I do see things from his view. Maybe I shouldn't have reacted like that. He just seemed upset about something that is nothing to do with him. And him saying "she will neglect the baby" about a woman he hasn't seen in a decade...seemed a bit ridiculous to me

OP posts:
FUPAgirl · 18/02/2024 15:01

She abused him. He has every right to have serious concerns for the welfare of the baby.

samestyle · 18/02/2024 15:04

He says she was still controlling and abusing him when we first met. And that's why he felt he had to pick up her calls.

Men come up with all sorts of excuses that they must keep in touch with an ex, but the brutal truth is because he wanted to and was still attached to her.
He's feeling bitter now she's moved on with a baby on the way.

Yazzado · 18/02/2024 15:10

This reply has been deleted

This has been deleted by MNHQ for breaking our Talk Guidelines.

mmmarmalade · 18/02/2024 15:12

How's exactly did DH find out if he's not in contact with her - through following her on social media?

TheSnowyOwl · 18/02/2024 15:15

You brought it up, didn’t like the response, so now just leave it and move on.

GatoradeMeBitch · 18/02/2024 15:25

He sounds obsessed with her. Whether it's love or hate obsessing, he should probably talk it through with a therapist

PickAPair · 18/02/2024 15:34

I said to him "feels like you hold a flame for her even after all these years". And he laughed. Said "couldn't be further from the truth. She abused me for years and I've been with you for a decade. Trust me, the suggestion is ridiculous. I'm just miffed that someone that violent and unwell is having a baby. If the sexes were reversed you would be so insulted right now"
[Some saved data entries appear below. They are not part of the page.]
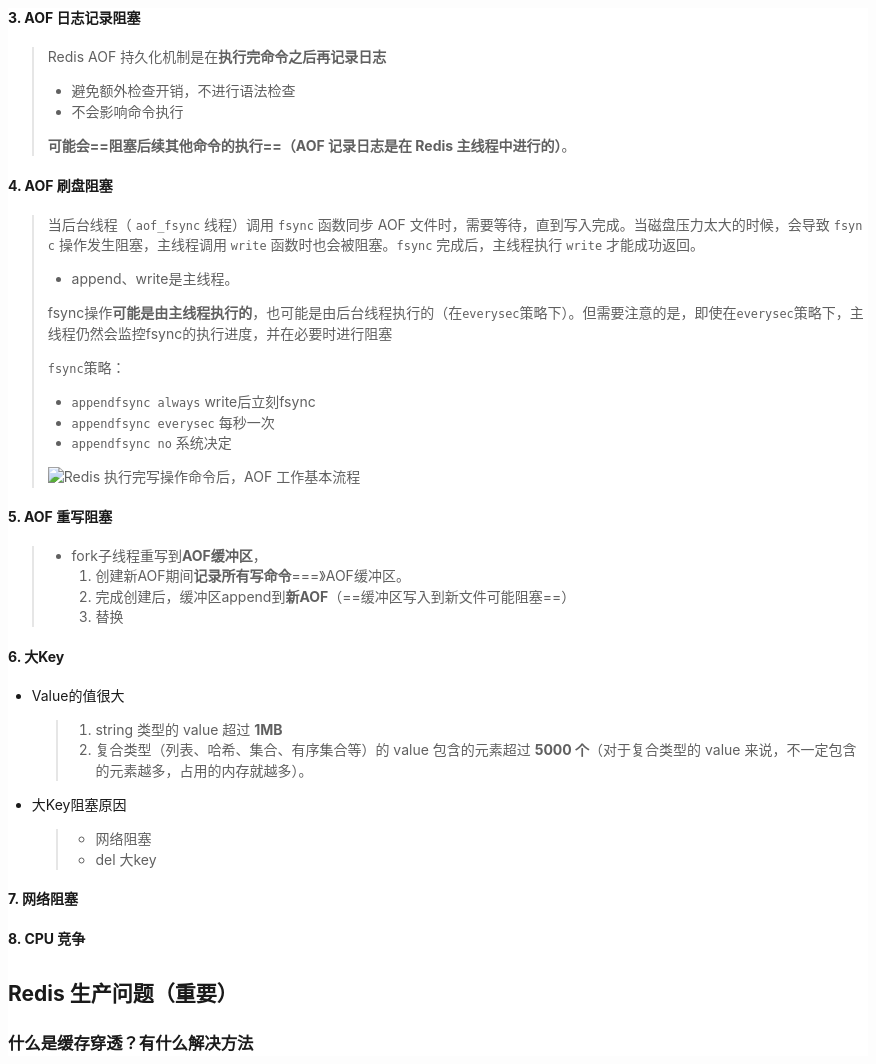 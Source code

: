 #### 3. AOF 日志记录阻塞

> Redis AOF 持久化机制是在**执行完命令之后再记录日志**
>
> - 避免额外检查开销，不进行语法检查
> - 不会影响命令执行
>
> **可能会==阻塞后续其他命令的执行==（AOF 记录日志是在 Redis 主线程中进行的）**。

#### 4. AOF 刷盘阻塞

> 当后台线程（ `aof_fsync` 线程）调用 `fsync` 函数同步 AOF 文件时，需要等待，直到写入完成。当磁盘压力太大的时候，会导致 `fsync` 操作发生阻塞，主线程调用 `write` 函数时也会被阻塞。`fsync` 完成后，主线程执行 `write` 才能成功返回。
>
> - append、write是主线程。
>
> fsync操作**可能是由主线程执行的**，也可能是由后台线程执行的（在`everysec`策略下）。但需要注意的是，即使在`everysec`策略下，主线程仍然会监控fsync的执行进度，并在必要时进行阻塞
>
> `fsync`策略：
>
> - `appendfsync always` write后立刻fsync
> - `appendfsync everysec` 每秒一次
> - `appendfsync no` 系统决定
>
> ![Redis 执行完写操作命令后，AOF 工作基本流程](http://42.192.130.83:9000/picgo/imgs/aof-work-process.png)

#### 5. AOF 重写阻塞

> - fork子线程重写到**AOF缓冲区**，
>   1. 创建新AOF期间**记录所有写命令**===》AOF缓冲区。
>   2. 完成创建后，缓冲区append到**新AOF**（==缓冲区写入到新文件可能阻塞==）
>   3. 替换

#### 6. 大Key

- Value的值很大

  > 1. string 类型的 value 超过 **1MB**
  > 2. 复合类型（列表、哈希、集合、有序集合等）的 value 包含的元素超过 **5000 个**（对于复合类型的 value 来说，不一定包含的元素越多，占用的内存就越多）。

- 大Key阻塞原因

  > - 网络阻塞
  > - del 大key

#### 7. 网络阻塞

#### 8. CPU 竞争



## Redis 生产问题（重要）

### 什么是缓存穿透？有什么解决方法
To be fair she hasn't come up in conversation for years. An old friend mentioned it on a night out. My DH doesn't have social media

OP posts:
PickAPair · 18/02/2024 15:35

I feel like maybe I've been a dick

OP posts:
Gazelda · 18/02/2024 15:37

Taking what he's said about her at face value, I think that maybe you minimised what she did to him. He describes quite an abusive relationship and you've essentially said "she might not be that bad".

And if the relationship affected him so much at the time, is it understandable that significant news about his ex has triggered emotion in him?

I do think that you're right to think this shouldn't be affecting him. But if it was as toxic as he suggests, then perhaps he didn't really process it and recover properly before starting his relationship with you.

We've all got a past. And the oddest events can bring back memories that affect us in unexpected ways. I wouldn't immediately jump to the conclusion that he's regretting not still being with her.

Gazelda · 18/02/2024 15:39

PickAPair · 18/02/2024 15:35

I feel like maybe I've been a dick

No, no, no! Just talk with him. Say you've reflected and had forgotten how destructive his relationship with ex was. Sympathise with his thoughts. Give him a hug. Move on.

oakleaffy · 18/02/2024 15:45

I had an ex obsessed with his violent and abusive girlfriend.
Sounds like he still is morbidly obsessed with her especially if she is attractive physically.

He need never have picked up phone to her.

Unexpectedlysinglemum · 18/02/2024 15:54

I've said a similar thing about a psycho ex friend from 15 years ago hearing that she had a baby recently I don't think she's changed much and I do feel sorry for the baby!